Lamin B1

SECTIONS

1 - Function
2 - Involvement in disease
3 - Post-translational modifications
4 - Sequence similarities
5 - Cellular localization
6 - Alternative names
7 - Database links
8 - Target type
9 - Primary research area
10 - Molecular weight

Function

Lamins are intermediate filament proteins that assemble into a filamentous meshwork, and which constitute the major components of the nuclear lamina, a fibrous layer on the nucleoplasmic side of the inner nuclear membrane (PubMed:28716252, PubMed:32910914). Lamins provide a framework for the nuclear envelope, bridging the nuclear envelope and chromatin, thereby playing an important role in nuclear assembly, chromatin organization, nuclear membrane and telomere dynamics (PubMed:28716252, PubMed:32910914). The structural integrity of the lamina is strictly controlled by the cell cycle, as seen by the disintegration and formation of the nuclear envelope in prophase and telophase, respectively (PubMed:28716252, PubMed:32910914).

Involvement in disease

Leukodystrophy, demyelinating, autosomal dominant, adult-onset

ADLD

A slowly progressive and fatal demyelinating leukodystrophy, presenting in the fourth or fifth decade of life. Clinically characterized by early autonomic abnormalities, pyramidal and cerebellar dysfunction, and symmetric demyelination of the CNS. It differs from multiple sclerosis and other demyelinating disorders in that neuropathology shows preservation of oligodendroglia in the presence of subtotal demyelination and lack of astrogliosis.

None

The disease is caused by variants affecting the gene represented in this entry.

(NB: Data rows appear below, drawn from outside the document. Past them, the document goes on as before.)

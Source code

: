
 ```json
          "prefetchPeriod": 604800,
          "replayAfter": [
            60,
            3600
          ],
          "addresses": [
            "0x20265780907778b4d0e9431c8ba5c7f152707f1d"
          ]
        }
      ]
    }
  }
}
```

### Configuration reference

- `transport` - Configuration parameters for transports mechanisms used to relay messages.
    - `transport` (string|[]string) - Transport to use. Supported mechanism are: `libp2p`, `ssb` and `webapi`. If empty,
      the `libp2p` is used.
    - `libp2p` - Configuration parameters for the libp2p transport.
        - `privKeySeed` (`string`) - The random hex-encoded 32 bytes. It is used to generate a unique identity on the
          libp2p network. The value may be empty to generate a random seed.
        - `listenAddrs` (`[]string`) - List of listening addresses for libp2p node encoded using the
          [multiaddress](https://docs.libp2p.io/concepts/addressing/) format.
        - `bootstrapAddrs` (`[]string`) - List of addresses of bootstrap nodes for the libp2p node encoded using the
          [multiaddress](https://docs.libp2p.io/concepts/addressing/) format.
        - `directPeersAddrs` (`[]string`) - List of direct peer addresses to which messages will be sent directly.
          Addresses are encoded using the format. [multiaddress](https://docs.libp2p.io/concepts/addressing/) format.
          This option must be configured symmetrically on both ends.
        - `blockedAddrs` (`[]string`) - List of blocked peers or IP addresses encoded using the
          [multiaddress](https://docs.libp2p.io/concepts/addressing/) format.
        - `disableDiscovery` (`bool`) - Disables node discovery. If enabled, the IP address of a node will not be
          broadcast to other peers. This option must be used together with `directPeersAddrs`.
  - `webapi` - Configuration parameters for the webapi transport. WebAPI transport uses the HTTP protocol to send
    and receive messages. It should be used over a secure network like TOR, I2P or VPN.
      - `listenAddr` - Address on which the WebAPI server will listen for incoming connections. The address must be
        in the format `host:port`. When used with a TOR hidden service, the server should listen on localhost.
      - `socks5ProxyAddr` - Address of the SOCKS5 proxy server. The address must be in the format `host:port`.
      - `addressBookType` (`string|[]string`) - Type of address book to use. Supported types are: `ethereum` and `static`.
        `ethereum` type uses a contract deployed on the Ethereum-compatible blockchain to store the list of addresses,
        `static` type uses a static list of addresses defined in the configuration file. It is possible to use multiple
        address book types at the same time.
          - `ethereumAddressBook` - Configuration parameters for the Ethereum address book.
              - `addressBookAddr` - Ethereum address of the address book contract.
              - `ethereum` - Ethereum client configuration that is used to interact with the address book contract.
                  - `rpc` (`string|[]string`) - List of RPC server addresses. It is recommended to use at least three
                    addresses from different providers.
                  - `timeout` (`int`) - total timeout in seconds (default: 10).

Microcephaly 26, primary, autosomal dominant

MCPH26

A form of microcephaly, a disease defined as a head circumference more than 3 standard deviations below the age, sex and ethnically matched mean. Brain weight is markedly reduced and the cerebral cortex is disproportionately small. MCPH26 is an autosomal dominant, progressive form apparent at birth or in early infancy. It is associated with relative short stature, variable severity of intellectual disability, and neurological features as the core symptoms. Brain imaging shows a simplified gyral pattern of the cortex and abnormal corpus callosum in some patients.

None

The disease is caused by variants affecting the gene represented in this entry.

Post-translational modifications

B-type lamins undergo a series of modifications, such as farnesylation and phosphorylation. Increased phosphorylation of the lamins occurs before envelope disintegration and probably plays a role in regulating lamin associations.

Phosphorylation plays a key role in lamin organization, subcellular localization and nuclear envelope disintegration. Phosphorylation by CDK1 at Ser-23 and Ser-393 at the onset of mitosis drives lamin disassembly and nuclear envelope breakdown.